I definitely hold back on my blog. I write letters to myself about important things. I guess it is like journaling? My most private, personal things are shared with my closer friends. I am so blessed to have a handful of people I would trust with my life (interestingly, most of whom are offline types of people). I read people’s posts who talk openly about their feelings and admire them. While I have blogged about some personal things, I definitely hold back because I don’t know what people want to hear and I don’t want to be judged negatively. Silly.
On a side note… people think we shouldn’t talk about money because it’s too “personal.” That is BS. We have to talk about money with our friends to make sure we are educated. Too many people our age know nothing about money and have no savings or have no idea how to manage a budget. I know what I know because I finally talked to my friends and family openly about my money. So I’m glad there are people out there who DO talk about debt. :D
You should only blog about what you feel comfortable about. However, I have felt like you might not be telling all (but want to). I’m so curious too! ;)

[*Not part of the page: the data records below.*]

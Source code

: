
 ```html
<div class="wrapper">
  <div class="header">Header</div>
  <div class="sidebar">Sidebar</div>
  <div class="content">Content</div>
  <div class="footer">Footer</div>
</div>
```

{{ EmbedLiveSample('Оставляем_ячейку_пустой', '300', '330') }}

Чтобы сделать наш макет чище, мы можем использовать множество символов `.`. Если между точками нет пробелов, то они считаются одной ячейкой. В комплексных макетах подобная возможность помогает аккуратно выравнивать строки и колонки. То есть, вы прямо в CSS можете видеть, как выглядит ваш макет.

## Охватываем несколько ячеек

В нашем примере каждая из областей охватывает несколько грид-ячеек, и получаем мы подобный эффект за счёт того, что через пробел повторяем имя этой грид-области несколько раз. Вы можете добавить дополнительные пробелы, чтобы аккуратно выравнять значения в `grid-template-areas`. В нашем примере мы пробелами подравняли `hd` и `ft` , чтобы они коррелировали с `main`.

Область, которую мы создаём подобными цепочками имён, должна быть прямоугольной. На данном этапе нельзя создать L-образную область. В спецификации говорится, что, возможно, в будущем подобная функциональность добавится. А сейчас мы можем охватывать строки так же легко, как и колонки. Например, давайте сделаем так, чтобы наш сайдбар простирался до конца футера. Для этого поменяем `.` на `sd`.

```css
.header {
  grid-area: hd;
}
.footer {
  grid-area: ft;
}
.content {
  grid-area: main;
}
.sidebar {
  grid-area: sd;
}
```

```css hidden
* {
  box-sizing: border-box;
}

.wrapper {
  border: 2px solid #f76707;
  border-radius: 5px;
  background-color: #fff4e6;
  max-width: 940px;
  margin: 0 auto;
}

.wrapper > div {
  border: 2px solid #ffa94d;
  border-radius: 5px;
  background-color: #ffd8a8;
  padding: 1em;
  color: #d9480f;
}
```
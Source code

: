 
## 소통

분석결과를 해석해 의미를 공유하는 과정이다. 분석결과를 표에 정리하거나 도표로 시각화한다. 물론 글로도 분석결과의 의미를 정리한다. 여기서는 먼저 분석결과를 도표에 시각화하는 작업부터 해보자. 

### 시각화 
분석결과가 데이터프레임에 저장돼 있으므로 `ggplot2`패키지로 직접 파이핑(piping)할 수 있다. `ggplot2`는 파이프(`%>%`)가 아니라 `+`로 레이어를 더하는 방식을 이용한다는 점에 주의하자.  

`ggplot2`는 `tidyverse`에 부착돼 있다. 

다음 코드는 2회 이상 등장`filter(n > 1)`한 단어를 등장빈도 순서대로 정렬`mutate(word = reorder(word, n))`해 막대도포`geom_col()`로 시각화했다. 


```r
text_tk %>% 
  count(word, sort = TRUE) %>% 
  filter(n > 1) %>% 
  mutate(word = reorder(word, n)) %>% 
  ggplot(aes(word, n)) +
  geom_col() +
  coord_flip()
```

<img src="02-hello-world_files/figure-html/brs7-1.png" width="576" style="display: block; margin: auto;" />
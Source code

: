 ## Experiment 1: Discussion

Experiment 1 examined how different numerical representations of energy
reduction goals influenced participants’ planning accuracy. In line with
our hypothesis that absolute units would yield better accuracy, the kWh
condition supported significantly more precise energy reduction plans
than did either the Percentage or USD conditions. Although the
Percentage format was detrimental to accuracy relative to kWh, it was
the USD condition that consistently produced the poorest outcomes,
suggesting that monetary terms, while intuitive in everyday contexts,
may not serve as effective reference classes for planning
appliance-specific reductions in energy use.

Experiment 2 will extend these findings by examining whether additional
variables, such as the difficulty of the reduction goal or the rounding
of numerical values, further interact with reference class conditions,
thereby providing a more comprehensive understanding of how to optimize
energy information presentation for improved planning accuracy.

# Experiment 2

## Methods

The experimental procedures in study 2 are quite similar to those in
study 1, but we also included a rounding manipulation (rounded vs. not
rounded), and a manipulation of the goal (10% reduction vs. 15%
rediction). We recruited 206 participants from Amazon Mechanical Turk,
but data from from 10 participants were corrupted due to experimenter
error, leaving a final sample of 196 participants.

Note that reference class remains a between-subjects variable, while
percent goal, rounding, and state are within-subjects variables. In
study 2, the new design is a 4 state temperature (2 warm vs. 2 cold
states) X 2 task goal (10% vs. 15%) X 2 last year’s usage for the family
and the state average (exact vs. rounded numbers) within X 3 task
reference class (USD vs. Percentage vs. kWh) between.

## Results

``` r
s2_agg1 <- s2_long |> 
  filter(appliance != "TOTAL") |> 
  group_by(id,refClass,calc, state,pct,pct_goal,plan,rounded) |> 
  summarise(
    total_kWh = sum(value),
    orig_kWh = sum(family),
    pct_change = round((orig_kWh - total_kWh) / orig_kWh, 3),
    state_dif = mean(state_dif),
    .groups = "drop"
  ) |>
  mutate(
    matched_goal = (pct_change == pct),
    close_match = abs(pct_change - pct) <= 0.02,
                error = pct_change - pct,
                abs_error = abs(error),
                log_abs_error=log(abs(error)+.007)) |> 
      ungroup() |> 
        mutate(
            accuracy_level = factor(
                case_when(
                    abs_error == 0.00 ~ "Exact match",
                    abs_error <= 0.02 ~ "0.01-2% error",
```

I always hear that people feel like I’m honest on my blog, and to some extent, I am very honest. Still, there are things I never write about, some of which I find myself hinting at but others that I’d never, ever share. It’s a tough balance.
I think alot of us in the blogging world are honest/open to a point. You just never know who is going to stumble upon your blog and be offended by what you say or know who you are. I find it hard sometimes talking about certian things, even to my friends. I try to be really open on my blog, but sometimes it is just hard to share really personal information.